What you need to do » In the records below, find the line with "source venv/bin/activate" and the line with "Hello world hands on project". Print both exactly, along with every line between them, and no other line.
___ Recorded information
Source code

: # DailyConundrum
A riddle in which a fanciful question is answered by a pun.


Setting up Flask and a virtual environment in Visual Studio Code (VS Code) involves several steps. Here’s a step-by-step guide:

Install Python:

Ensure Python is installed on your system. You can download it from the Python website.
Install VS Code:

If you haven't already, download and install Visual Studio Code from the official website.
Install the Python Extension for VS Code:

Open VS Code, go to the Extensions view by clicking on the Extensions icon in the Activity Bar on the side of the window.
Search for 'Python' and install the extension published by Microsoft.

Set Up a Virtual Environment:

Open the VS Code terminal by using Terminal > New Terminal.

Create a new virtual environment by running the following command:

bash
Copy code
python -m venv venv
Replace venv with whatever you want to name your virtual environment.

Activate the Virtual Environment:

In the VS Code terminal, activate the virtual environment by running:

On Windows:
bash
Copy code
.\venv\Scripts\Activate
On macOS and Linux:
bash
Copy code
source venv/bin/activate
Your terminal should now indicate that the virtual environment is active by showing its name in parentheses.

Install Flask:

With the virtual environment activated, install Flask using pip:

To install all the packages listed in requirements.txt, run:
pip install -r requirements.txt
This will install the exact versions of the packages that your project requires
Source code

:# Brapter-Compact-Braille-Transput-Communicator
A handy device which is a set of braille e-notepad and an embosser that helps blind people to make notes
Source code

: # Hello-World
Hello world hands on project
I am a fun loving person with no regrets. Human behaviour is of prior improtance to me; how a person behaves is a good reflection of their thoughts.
______
Task output »
source venv/bin/activate
Your terminal should now indicate that the virtual environment is active by showing its name in parentheses.

Install Flask:

With the virtual environment activated, install Flask using pip:

To install all the packages listed in requirements.txt, run:
pip install -r requirements.txt
This will install the exact versions of the packages that your project requires
Source code

:# Brapter-Compact-Braille-Transput-Communicator
A handy device which is a set of braille e-notepad and an embosser that helps blind people to make notes
Source code

: # Hello-World
Hello world hands on project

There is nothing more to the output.